The Allen Institute for AI (AI2) has released a brand new open source model designed to handle the necessity for a large-scale language model (LLM) that’s each powerful and cost-effective.
The latest model, called OLMoE, uses a sparse mixture of experts (MoE) architecture. It has 7 billion parameters, but uses only one billion parameters per input token. There are two versions: OLMoE-1B-7B, which is more general, and OLMoE-1B-7B-Instruct for instruction optimization.
AI2 emphasized that, unlike other expert mixture models, OLMoE is totally open source.
“However, most MoE models are closed source: while some have made their model weights publicly available, they supply limited to no details about their training data, code, or recipes.” AI2 explained in his paper. “The lack of open resources and insights into these details prevents the development of cost-effective open MoEs on this area that approach the capabilities of closed-source frontier models.”

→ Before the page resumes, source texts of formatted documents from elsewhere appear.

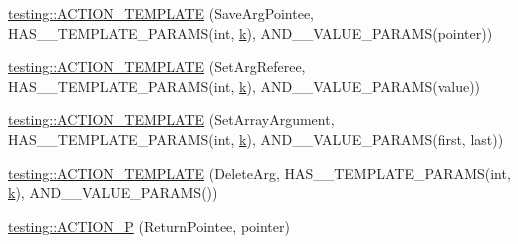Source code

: \begin{DoxyCompactItemize}
\item 
\hyperlink{namespacetesting_a31565a90ad7f08c1a88e4b138957172c}{testing\+::\+A\+C\+T\+I\+O\+N\+\_\+\+T\+E\+M\+P\+L\+A\+TE} (Save\+Arg\+Pointee, H\+A\+S\+\_\+\_\+\+T\+E\+M\+P\+L\+A\+T\+E\+\_\+\+P\+A\+R\+A\+MS(int, \hyperlink{jquery_8js_ab26645c014aa005ecedef329ecf58c99}{k}), A\+N\+D\+\_\+\_\+\+V\+A\+L\+U\+E\+\_\+\+P\+A\+R\+A\+MS(pointer))
\item 
\hyperlink{namespacetesting_adfd3c9538285d257370f955aa81488f1}{testing\+::\+A\+C\+T\+I\+O\+N\+\_\+\+T\+E\+M\+P\+L\+A\+TE} (Set\+Arg\+Referee, H\+A\+S\+\_\+\_\+\+T\+E\+M\+P\+L\+A\+T\+E\+\_\+\+P\+A\+R\+A\+MS(int, \hyperlink{jquery_8js_ab26645c014aa005ecedef329ecf58c99}{k}), A\+N\+D\+\_\+\_\+\+V\+A\+L\+U\+E\+\_\+\+P\+A\+R\+A\+MS(value))
\item 
\hyperlink{namespacetesting_a2b0f090219db3bb0630d5ce6f7d911d8}{testing\+::\+A\+C\+T\+I\+O\+N\+\_\+\+T\+E\+M\+P\+L\+A\+TE} (Set\+Array\+Argument, H\+A\+S\+\_\+\_\+\+T\+E\+M\+P\+L\+A\+T\+E\+\_\+\+P\+A\+R\+A\+MS(int, \hyperlink{jquery_8js_ab26645c014aa005ecedef329ecf58c99}{k}), A\+N\+D\+\_\+\_\+\+V\+A\+L\+U\+E\+\_\+\+P\+A\+R\+A\+MS(first, last))
\item 
\hyperlink{namespacetesting_a37a5ebfe68fd8dedf8bd82a5ebddcb7b}{testing\+::\+A\+C\+T\+I\+O\+N\+\_\+\+T\+E\+M\+P\+L\+A\+TE} (Delete\+Arg, H\+A\+S\+\_\+\_\+\+T\+E\+M\+P\+L\+A\+T\+E\+\_\+\+P\+A\+R\+A\+MS(int, \hyperlink{jquery_8js_ab26645c014aa005ecedef329ecf58c99}{k}), A\+N\+D\+\_\+\_\+\+V\+A\+L\+U\+E\+\_\+\+P\+A\+R\+A\+MS())
\item 
\hyperlink{namespacetesting_a3d58f0d746946064154cd257d368599d}{testing\+::\+A\+C\+T\+I\+O\+N\+\_\+P} (Return\+Pointee, pointer)
\end{DoxyCompactItemize}
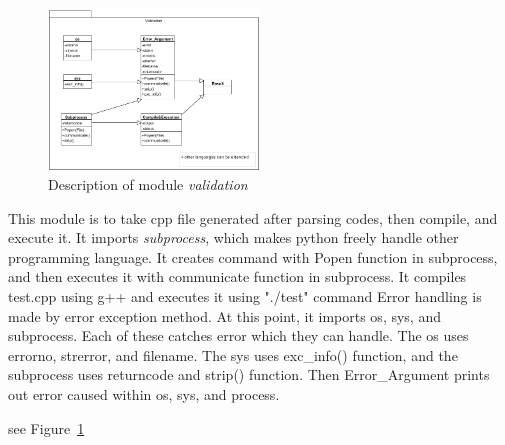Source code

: \documentclass[conference]{IEEEtran}
\begin{document}
\begin{figure}[ht]
\centering
\includegraphics[width=0.5\textwidth]{./figures/comp_exec.png}
\caption{Description of module \textit{validation}}
\label{validation}
\end{figure}
This module is to take cpp file generated after parsing codes, then compile, and execute it.
It imports \textit{subprocess}, which makes python freely handle other programming language.
It creates command with Popen function in subprocess, and then executes it with communicate function in subprocess.
It compiles test.cpp using g++ and executes it using "./test" command
Error handling is made by error exception method. 
At this point, it imports os, sys, and subprocess. 
Each of these catches error which they can handle.
The os uses errorno, strerror, and filename.
The sys uses exc\_info() function, and the subprocess uses returncode and strip() function.
Then Error\_Argument prints out error caused within os, sys, and process.

see Figure~\ref{validation}
\end{document}

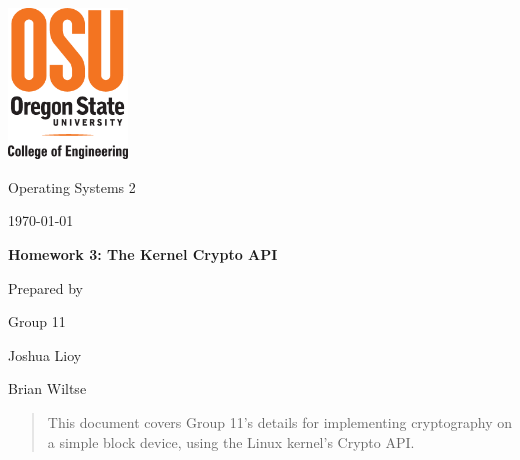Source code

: \documentclass[letterpaper, onecolumn, draftclsnofoot, 10pt, compsoc]{IEEEtran}
\def \GroupNumber{11}
\def \GroupMemberOne{Joshua Lioy}
\def \GroupMemberTwo{Brian Wiltse}
\begin{document}
\begin{titlepage}
    \begin{singlespace}
    	\includegraphics[height=4cm]{coe_v_spot1}
        \hfill 
        \par\vspace{.2in}
        \centering
        \scshape{
            \huge Operating Systems 2 \par
            {\large\today}\par
            \vspace{.5in}
            \textbf{\Huge Homework 3: The Kernel Crypto API}\par
            \vfill
            \vspace{5pt}
            {\large Prepared by }\par
            Group \GroupNumber\par
            \vspace{5pt}
            {\Large
                \GroupMemberOne\par
                \GroupMemberTwo\par
            }
            \vspace{20pt}
        }
        \begin{abstract}
        This document covers Group 11's details for implementing cryptography on a simple block device, using the Linux kernel's Crypto API.
        \end{abstract}     
    \end{singlespace}
\end{titlepage}

\newpage
{}
\tableofcontents

\newpage
\end{document}
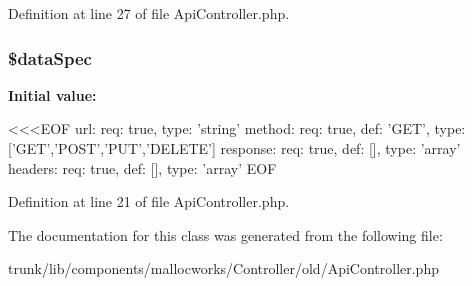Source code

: Definition at line 27 of file ApiController.php.

\hypertarget{class_utopia_1_1_components_1_1_http_1_1_api_application_a2c03506d4d5ec05e8ff518e1e13dc585}{
\subsubsection[{\$dataSpec}]{\setlength{\rightskip}{0pt plus 5cm}\$dataSpec}}
\label{class_utopia_1_1_components_1_1_http_1_1_api_application_a2c03506d4d5ec05e8ff518e1e13dc585}
{\bfseries Initial value:}
\begin{DoxyCode}
 <<<EOF
url:      { req: true, type: 'string' }
method:   { req: true, def: 'GET', type: ['GET','POST','PUT','DELETE'] }
response: { req: true, def: [], type: 'array' }
headers:  { req: true, def: [], type: 'array' }
EOF
\end{DoxyCode}


Definition at line 21 of file ApiController.php.



The documentation for this class was generated from the following file:\begin{DoxyCompactItemize}
\item 
trunk/lib/components/mallocworks/Controller/old/ApiController.php\end{DoxyCompactItemize}
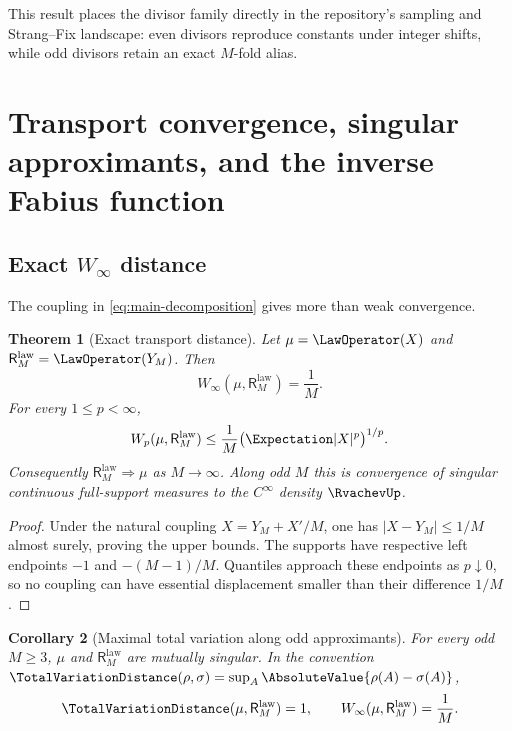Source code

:\documentclass[11pt,oneside]{article}
\newtheorem{theorem}{Theorem}[section]
\newtheorem{corollary}[theorem]{Corollary}
\theoremstyle{definition}
\theoremstyle{remark}
\newcommand{\ReciprocalIntegerLaw}[1]{\mathsf R^{\mathrm{law}}_{#1}}
\begin{document}
This result places the divisor family directly in the repository's sampling and
Strang--Fix landscape: even divisors reproduce constants under integer shifts, while odd
divisors retain an exact $M$-fold alias.

\section{Transport convergence, singular approximants, and the inverse Fabius function}
\label{sec:transport-inverse}

\subsection{Exact $W_\infty$ distance}

The coupling in \eqref{eq:main-decomposition} gives more than weak convergence.

\begin{theorem}[Exact transport distance]
\label{thm:Winfty}
Let $\mu=\LawOperator(X)$ and $\ReciprocalIntegerLaw{M}=\LawOperator(Y_M)$.  Then
\begin{equation}
 W_\infty(\mu,\ReciprocalIntegerLaw{M})=\frac1M.
 \label{eq:Winfty-exact}
\end{equation}
For every $1\le p<\infty$,
\begin{equation}
 W_p(\mu,\ReciprocalIntegerLaw{M})
 \le\frac1M\bigl(\Expectation|X|^p\bigr)^{1/p}.
 \label{eq:Wp-bound}
\end{equation}
Consequently $\ReciprocalIntegerLaw{M}\Rightarrow\mu$ as $M\to\infty$.  Along odd $M$ this is convergence
of singular continuous full-support measures to the $C^\infty$ density $\RvachevUp$.
\end{theorem}

\begin{proof}
Under the natural coupling $X=Y_M+X'/M$, one has $|X-Y_M|\le1/M$ almost surely, proving
the upper bounds.  The supports have respective left endpoints $-1$ and
$-(M-1)/M$.  Quantiles approach these endpoints as $p\downarrow0$, so no coupling can
have essential displacement smaller than their difference $1/M$.
\end{proof}

\begin{corollary}[Maximal total variation along odd approximants]
\label{cor:TV}
For every odd $M\ge3$, $\mu$ and $\ReciprocalIntegerLaw{M}$ are mutually singular.  In the convention
$\TotalVariationDistance(\rho,\sigma)
 =\sup_A\AbsoluteValue{\rho(A)-\sigma(A)}$,
\begin{equation}
 \TotalVariationDistance(\mu,\ReciprocalIntegerLaw{M})=1,
 \qquad
 W_\infty(\mu,\ReciprocalIntegerLaw{M})=\frac1M.
 \label{eq:TV-Wcontrast}
\end{equation}
\end{corollary}
\end{document}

This makes most MoE models inaccessible to many academics and other researchers.
Nathan Lambert, AI2 researcher, posted on X (formerly Twitter) that OLMOE “will help policy… this could be a start line when academic H100 clusters come online.”
Lambert added that the models are a part of AI2's goal of making open-source models that work in addition to closed models.
“We haven't modified our organization and our goals in any respect since our first OLMo models. We're just slowly improving our open source infrastructure and data. You can use that too. We've released a really state-of-the-art model, not only one which's best on one or two evaluations,” he said.
How is OLMoE structured
AI2 explained that when developing OLMoE, they opted for a fine-grained distribution of 64 small experts and only activated eight of them at a time. The experiments showed that the model performs in addition to other models, but with significantly lower inference costs and smaller memory requirements.
OLMOE builds on AI2's previous open source model OLMO 1.7-7B, which supported a context window of 4,096 tokens, including the Dolma 1.7 training dataset that AI2 developed for OLMO. OLMoE was trained on a mixture of knowledge from DCLM and Dolma, which included a filtered subset of Common Crawl, Dolma CC, Refined Web, StarCoder, C4, Stack Exchange, OpenWebMath, Project Gutenberg, Wikipedia, and others.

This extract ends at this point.